• [TASK STATEMENT] Each line at or after the one containing "1. **ARM Architecture" should be transcribed exactly, up to and including the final line of the data.

=-=-=-=-=

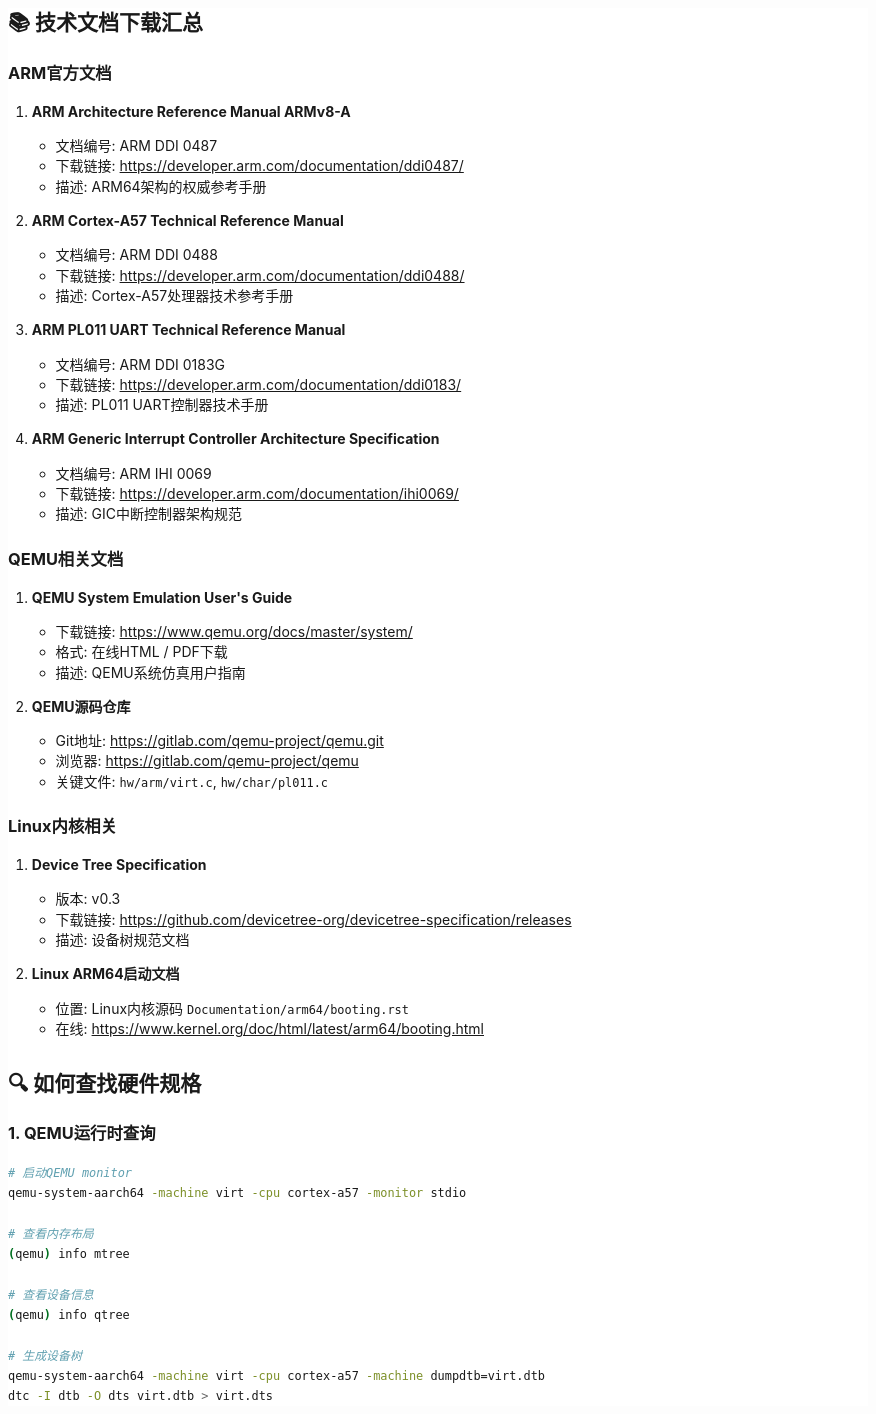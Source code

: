 ## 📚 技术文档下载汇总

### ARM官方文档

1. **ARM Architecture Reference Manual ARMv8-A**
   - 文档编号: ARM DDI 0487
   - 下载链接: https://developer.arm.com/documentation/ddi0487/
   - 描述: ARM64架构的权威参考手册

2. **ARM Cortex-A57 Technical Reference Manual**
   - 文档编号: ARM DDI 0488
   - 下载链接: https://developer.arm.com/documentation/ddi0488/
   - 描述: Cortex-A57处理器技术参考手册

3. **ARM PL011 UART Technical Reference Manual**
   - 文档编号: ARM DDI 0183G
   - 下载链接: https://developer.arm.com/documentation/ddi0183/
   - 描述: PL011 UART控制器技术手册

4. **ARM Generic Interrupt Controller Architecture Specification**
   - 文档编号: ARM IHI 0069
   - 下载链接: https://developer.arm.com/documentation/ihi0069/
   - 描述: GIC中断控制器架构规范

### QEMU相关文档

1. **QEMU System Emulation User's Guide**
   - 下载链接: https://www.qemu.org/docs/master/system/
   - 格式: 在线HTML / PDF下载
   - 描述: QEMU系统仿真用户指南

2. **QEMU源码仓库**
   - Git地址: https://gitlab.com/qemu-project/qemu.git
   - 浏览器: https://gitlab.com/qemu-project/qemu
   - 关键文件: `hw/arm/virt.c`, `hw/char/pl011.c`

### Linux内核相关

1. **Device Tree Specification**
   - 版本: v0.3
   - 下载链接: https://github.com/devicetree-org/devicetree-specification/releases
   - 描述: 设备树规范文档

2. **Linux ARM64启动文档**
   - 位置: Linux内核源码 `Documentation/arm64/booting.rst`
   - 在线: https://www.kernel.org/doc/html/latest/arm64/booting.html

## 🔍 如何查找硬件规格

### 1. QEMU运行时查询

```bash
# 启动QEMU monitor
qemu-system-aarch64 -machine virt -cpu cortex-a57 -monitor stdio

# 查看内存布局
(qemu) info mtree

# 查看设备信息
(qemu) info qtree

# 生成设备树
qemu-system-aarch64 -machine virt -cpu cortex-a57 -machine dumpdtb=virt.dtb
dtc -I dtb -O dts virt.dtb > virt.dts
```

=-=-=-=-=

• [SOLUTION TO THE EXERCISE]
1. **ARM Architecture Reference Manual ARMv8-A**
   - 文档编号: ARM DDI 0487
   - 下载链接: https://developer.arm.com/documentation/ddi0487/
   - 描述: ARM64架构的权威参考手册

2. **ARM Cortex-A57 Technical Reference Manual**
   - 文档编号: ARM DDI 0488
   - 下载链接: https://developer.arm.com/documentation/ddi0488/
   - 描述: Cortex-A57处理器技术参考手册

3. **ARM PL011 UART Technical Reference Manual**
   - 文档编号: ARM DDI 0183G
   - 下载链接: https://developer.arm.com/documentation/ddi0183/
   - 描述: PL011 UART控制器技术手册

4. **ARM Generic Interrupt Controller Architecture Specification**
   - 文档编号: ARM IHI 0069
   - 下载链接: https://developer.arm.com/documentation/ihi0069/
   - 描述: GIC中断控制器架构规范

### QEMU相关文档

1. **QEMU System Emulation User's Guide**
   - 下载链接: https://www.qemu.org/docs/master/system/
   - 格式: 在线HTML / PDF下载
   - 描述: QEMU系统仿真用户指南

2. **QEMU源码仓库**
   - Git地址: https://gitlab.com/qemu-project/qemu.git
   - 浏览器: https://gitlab.com/qemu-project/qemu
   - 关键文件: `hw/arm/virt.c`, `hw/char/pl011.c`

### Linux内核相关

1. **Device Tree Specification**
   - 版本: v0.3
   - 下载链接: https://github.com/devicetree-org/devicetree-specification/releases
   - 描述: 设备树规范文档

2. **Linux ARM64启动文档**
   - 位置: Linux内核源码 `Documentation/arm64/booting.rst`
   - 在线: https://www.kernel.org/doc/html/latest/arm64/booting.html

## 🔍 如何查找硬件规格

### 1. QEMU运行时查询

```bash
# 启动QEMU monitor
qemu-system-aarch64 -machine virt -cpu cortex-a57 -monitor stdio

# 查看内存布局
(qemu) info mtree

# 查看设备信息
(qemu) info qtree

# 生成设备树
qemu-system-aarch64 -machine virt -cpu cortex-a57 -machine dumpdtb=virt.dtb
dtc -I dtb -O dts virt.dtb > virt.dts
```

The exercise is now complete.